Your answer should be the full data, transcribed exactly, with no pictures in it.
START GIVEN RECORDS
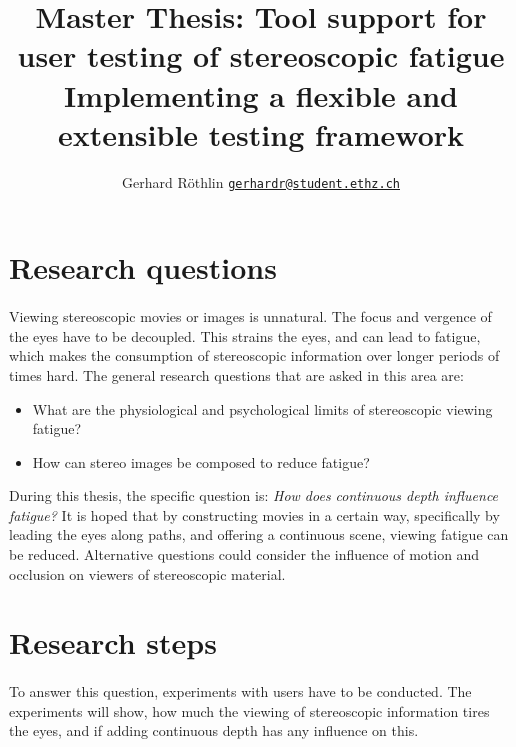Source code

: \documentclass[11pt]{scrartcl}
\title{Master Thesis: Tool support for user testing of stereoscopic fatigue\\
{\large Implementing a flexible and extensible testing framework}}
\author{\normalsize Gerhard R\"othlin 
{\tt  \href{mailto:gerhardr@student.ethz.ch}{gerhardr@student.ethz.ch}}}
\date{}
\begin{document}
\maketitle



\begin{multicols}{2}


\section{Research questions}
\paragraph{}
Viewing stereoscopic movies or images is unnatural. The focus and vergence of the eyes have to be decoupled. This strains the eyes, and can lead to fatigue, which makes the consumption of stereoscopic information over longer periods of times hard. The general research questions that are asked in this area are:

\begin{itemize}
\item What are the physiological and psychological limits of stereoscopic viewing fatigue?
\item How can stereo images be composed to reduce fatigue?
\end{itemize}

During this thesis, the specific question is: {\it How does continuous depth influence fatigue?} It is hoped that by constructing movies in a certain way, specifically by leading the eyes along paths, and offering a continuous scene, viewing fatigue can be reduced. Alternative questions could consider the influence of motion and occlusion on viewers of stereoscopic material.

\section{Research steps}
\paragraph{}
To answer this question, experiments with users have to be conducted. The experiments will show, how much the viewing of stereoscopic information tires the eyes, and if adding continuous depth has any influence on this.


\end{multicols}
\end{document}
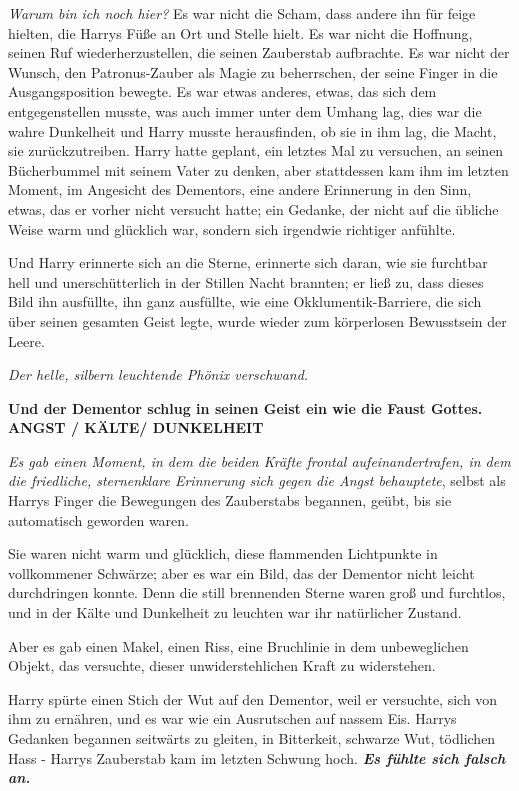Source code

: \emph{Warum bin ich noch hier?} Es war nicht die Scham, dass andere ihn für
feige hielten, die Harrys Füße an Ort und Stelle hielt. Es war nicht die
Hoffnung, seinen Ruf wiederherzustellen, die seinen Zauberstab aufbrachte. Es
war nicht der Wunsch, den Patronus-Zauber als Magie zu beherrschen, der seine
Finger in die Ausgangsposition bewegte. Es war etwas anderes, etwas, das sich
dem entgegenstellen musste, was auch immer unter dem Umhang lag, dies war die
wahre Dunkelheit und Harry musste herausfinden, ob sie in ihm lag, die Macht,
sie zurückzutreiben. Harry hatte geplant, ein letztes Mal zu versuchen, an
seinen Bücherbummel mit seinem Vater zu denken, aber stattdessen kam ihm im
letzten Moment, im Angesicht des Dementors, eine andere Erinnerung in den Sinn,
etwas, das er vorher nicht versucht hatte; ein Gedanke, der nicht auf die
übliche Weise warm und glücklich war, sondern sich irgendwie richtiger anfühlte.

Und Harry erinnerte sich an die Sterne, erinnerte sich daran, wie sie furchtbar
hell und unerschütterlich in der Stillen Nacht brannten; er ließ zu, dass dieses
Bild ihn ausfüllte, ihn ganz ausfüllte, wie eine Okklumentik-Barriere, die sich
über seinen gesamten Geist legte, wurde wieder zum körperlosen Bewusstsein der
Leere.

\emph{Der helle, silbern leuchtende Phönix verschwand.}

\textbf{Und der Dementor schlug in seinen Geist ein wie die Faust Gottes.}
\textbf{ANGST / KÄLTE/ DUNKELHEIT}

\emph{Es gab einen Moment, in dem die beiden Kräfte frontal aufeinandertrafen,
in dem die friedliche, sternenklare Erinnerung sich gegen die Angst behauptete},
selbst als Harrys Finger die Bewegungen des Zauberstabs begannen, geübt, bis sie
automatisch geworden waren.

Sie waren nicht warm und glücklich, diese flammenden Lichtpunkte in vollkommener
Schwärze; aber es war ein Bild, das der Dementor nicht leicht durchdringen
konnte. Denn die still brennenden Sterne waren groß und furchtlos, und in der
Kälte und Dunkelheit zu leuchten war ihr natürlicher Zustand.

Aber es gab einen Makel, einen Riss, eine Bruchlinie in dem unbeweglichen
Objekt, das versuchte, dieser unwiderstehlichen Kraft zu widerstehen.

Harry spürte einen Stich der Wut auf den Dementor, weil er versuchte, sich von
ihm zu ernähren, und es war wie ein Ausrutschen auf nassem Eis. Harrys Gedanken
begannen seitwärts zu gleiten, in Bitterkeit, schwarze Wut, tödlichen Hass -
Harrys Zauberstab kam im letzten Schwung hoch. \textbf{\emph{ Es fühlte sich
falsch an.}}

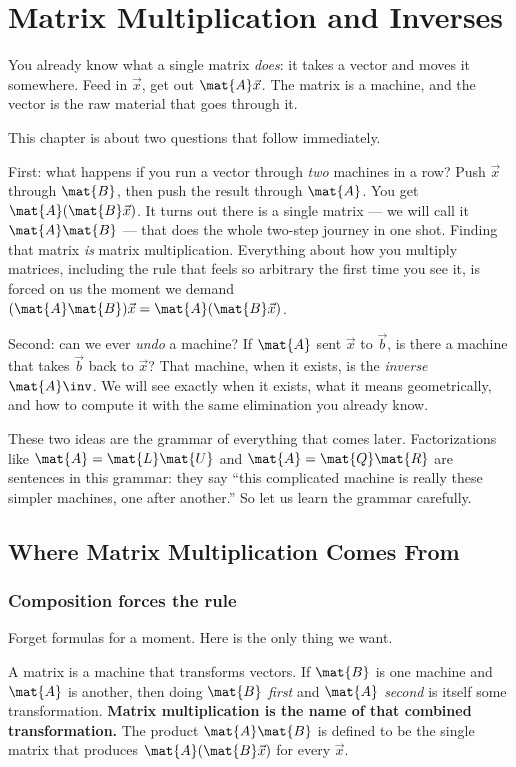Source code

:\chapter{Matrix Multiplication and Inverses}

You already know what a single matrix \emph{does}: it takes a vector and moves it
somewhere. Feed in $\vec{x}$, get out $\mat{A}\vec{x}$. The matrix is a machine, and
the vector is the raw material that goes through it.

This chapter is about two questions that follow immediately.

First: what happens if you run a vector through \emph{two} machines in a row? Push
$\vec{x}$ through $\mat{B}$, then push the result through $\mat{A}$. You get
$\mat{A}(\mat{B}\vec{x})$. It turns out there is a single matrix --- we will call it
$\mat{A}\mat{B}$ --- that does the whole two-step journey in one shot. Finding that
matrix \emph{is} matrix multiplication. Everything about how you multiply matrices,
including the rule that feels so arbitrary the first time you see it, is forced on us
the moment we demand $(\mat{A}\mat{B})\vec{x} = \mat{A}(\mat{B}\vec{x})$.

Second: can we ever \emph{undo} a machine? If $\mat{A}$ sent $\vec{x}$ to $\vec{b}$,
is there a machine that takes $\vec{b}$ back to $\vec{x}$? That machine, when it exists,
is the \emph{inverse} $\mat{A}\inv$. We will see exactly when it exists, what it means
geometrically, and how to compute it with the same elimination you already know.

These two ideas are the grammar of everything that comes later. Factorizations like
$\mat{A}=\mat{L}\mat{U}$ and $\mat{A}=\mat{Q}\mat{R}$ are sentences in this grammar:
they say ``this complicated machine is really these simpler machines, one after another.''
So let us learn the grammar carefully.

\section{Where Matrix Multiplication Comes From}
\label{ch08:origin}

\subsection{Composition forces the rule}

Forget formulas for a moment. Here is the only thing we want.

\begin{intuitionbox}
A matrix is a machine that transforms vectors. If $\mat{B}$ is one machine and
$\mat{A}$ is another, then doing $\mat{B}$ \emph{first} and $\mat{A}$ \emph{second}
is itself some transformation. \textbf{Matrix multiplication is the name of that
combined transformation.} The product $\mat{A}\mat{B}$ is defined to be the single
matrix that produces $\mat{A}(\mat{B}\vec{x})$ for every $\vec{x}$.
\end{intuitionbox}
END GIVEN RECORDS
■ **RESPONSE TO THIS EXERCISE**
Source code

: \documentclass[11pt]{scrartcl}
\title{Master Thesis: Tool support for user testing of stereoscopic fatigue\\
{\large Implementing a flexible and extensible testing framework}}
\author{\normalsize Gerhard R\"othlin 
{\tt  \href{mailto:gerhardr@student.ethz.ch}{gerhardr@student.ethz.ch}}}
\date{}
\begin{document}
\maketitle



\begin{multicols}{2}


\section{Research questions}
\paragraph{}
Viewing stereoscopic movies or images is unnatural. The focus and vergence of the eyes have to be decoupled. This strains the eyes, and can lead to fatigue, which makes the consumption of stereoscopic information over longer periods of times hard. The general research questions that are asked in this area are:

\begin{itemize}
\item What are the physiological and psychological limits of stereoscopic viewing fatigue?
\item How can stereo images be composed to reduce fatigue?
\end{itemize}

During this thesis, the specific question is: {\it How does continuous depth influence fatigue?} It is hoped that by constructing movies in a certain way, specifically by leading the eyes along paths, and offering a continuous scene, viewing fatigue can be reduced. Alternative questions could consider the influence of motion and occlusion on viewers of stereoscopic material.

\section{Research steps}
\paragraph{}
To answer this question, experiments with users have to be conducted. The experiments will show, how much the viewing of stereoscopic information tires the eyes, and if adding continuous depth has any influence on this.


\end{multicols}
\end{document}
Source code

: \emph{Warum bin ich noch hier?} Es war nicht die Scham, dass andere ihn für
feige hielten, die Harrys Füße an Ort und Stelle hielt. Es war nicht die
Hoffnung, seinen Ruf wiederherzustellen, die seinen Zauberstab aufbrachte. Es
war nicht der Wunsch, den Patronus-Zauber als Magie zu beherrschen, der seine
Finger in die Ausgangsposition bewegte. Es war etwas anderes, etwas, das sich
dem entgegenstellen musste, was auch immer unter dem Umhang lag, dies war die
wahre Dunkelheit und Harry musste herausfinden, ob sie in ihm lag, die Macht,
sie zurückzutreiben. Harry hatte geplant, ein letztes Mal zu versuchen, an
seinen Bücherbummel mit seinem Vater zu denken, aber stattdessen kam ihm im
letzten Moment, im Angesicht des Dementors, eine andere Erinnerung in den Sinn,
etwas, das er vorher nicht versucht hatte; ein Gedanke, der nicht auf die
übliche Weise warm und glücklich war, sondern sich irgendwie richtiger anfühlte.

Und Harry erinnerte sich an die Sterne, erinnerte sich daran, wie sie furchtbar
hell und unerschütterlich in der Stillen Nacht brannten; er ließ zu, dass dieses
Bild ihn ausfüllte, ihn ganz ausfüllte, wie eine Okklumentik-Barriere, die sich
über seinen gesamten Geist legte, wurde wieder zum körperlosen Bewusstsein der
Leere.

\emph{Der helle, silbern leuchtende Phönix verschwand.}

\textbf{Und der Dementor schlug in seinen Geist ein wie die Faust Gottes.}
\textbf{ANGST / KÄLTE/ DUNKELHEIT}

\emph{Es gab einen Moment, in dem die beiden Kräfte frontal aufeinandertrafen,
in dem die friedliche, sternenklare Erinnerung sich gegen die Angst behauptete},
selbst als Harrys Finger die Bewegungen des Zauberstabs begannen, geübt, bis sie
automatisch geworden waren.

Sie waren nicht warm und glücklich, diese flammenden Lichtpunkte in vollkommener
Schwärze; aber es war ein Bild, das der Dementor nicht leicht durchdringen
konnte. Denn die still brennenden Sterne waren groß und furchtlos, und in der
Kälte und Dunkelheit zu leuchten war ihr natürlicher Zustand.

Aber es gab einen Makel, einen Riss, eine Bruchlinie in dem unbeweglichen
Objekt, das versuchte, dieser unwiderstehlichen Kraft zu widerstehen.

Harry spürte einen Stich der Wut auf den Dementor, weil er versuchte, sich von
ihm zu ernähren, und es war wie ein Ausrutschen auf nassem Eis. Harrys Gedanken
begannen seitwärts zu gleiten, in Bitterkeit, schwarze Wut, tödlichen Hass -
Harrys Zauberstab kam im letzten Schwung hoch. \textbf{\emph{ Es fühlte sich
falsch an.}}

Source code

:\chapter{Matrix Multiplication and Inverses}

You already know what a single matrix \emph{does}: it takes a vector and moves it
somewhere. Feed in $\vec{x}$, get out $\mat{A}\vec{x}$. The matrix is a machine, and
the vector is the raw material that goes through it.

This chapter is about two questions that follow immediately.

First: what happens if you run a vector through \emph{two} machines in a row? Push
$\vec{x}$ through $\mat{B}$, then push the result through $\mat{A}$. You get
$\mat{A}(\mat{B}\vec{x})$. It turns out there is a single matrix --- we will call it
$\mat{A}\mat{B}$ --- that does the whole two-step journey in one shot. Finding that
matrix \emph{is} matrix multiplication. Everything about how you multiply matrices,
including the rule that feels so arbitrary the first time you see it, is forced on us
the moment we demand $(\mat{A}\mat{B})\vec{x} = \mat{A}(\mat{B}\vec{x})$.

Second: can we ever \emph{undo} a machine? If $\mat{A}$ sent $\vec{x}$ to $\vec{b}$,
is there a machine that takes $\vec{b}$ back to $\vec{x}$? That machine, when it exists,
is the \emph{inverse} $\mat{A}\inv$. We will see exactly when it exists, what it means
geometrically, and how to compute it with the same elimination you already know.

These two ideas are the grammar of everything that comes later. Factorizations like
$\mat{A}=\mat{L}\mat{U}$ and $\mat{A}=\mat{Q}\mat{R}$ are sentences in this grammar:
they say ``this complicated machine is really these simpler machines, one after another.''
So let us learn the grammar carefully.

\section{Where Matrix Multiplication Comes From}
\label{ch08:origin}

\subsection{Composition forces the rule}

Forget formulas for a moment. Here is the only thing we want.

\begin{intuitionbox}
A matrix is a machine that transforms vectors. If $\mat{B}$ is one machine and
$\mat{A}$ is another, then doing $\mat{B}$ \emph{first} and $\mat{A}$ \emph{second}
is itself some transformation. \textbf{Matrix multiplication is the name of that
combined transformation.} The product $\mat{A}\mat{B}$ is defined to be the single
matrix that produces $\mat{A}(\mat{B}\vec{x})$ for every $\vec{x}$.
\end{intuitionbox}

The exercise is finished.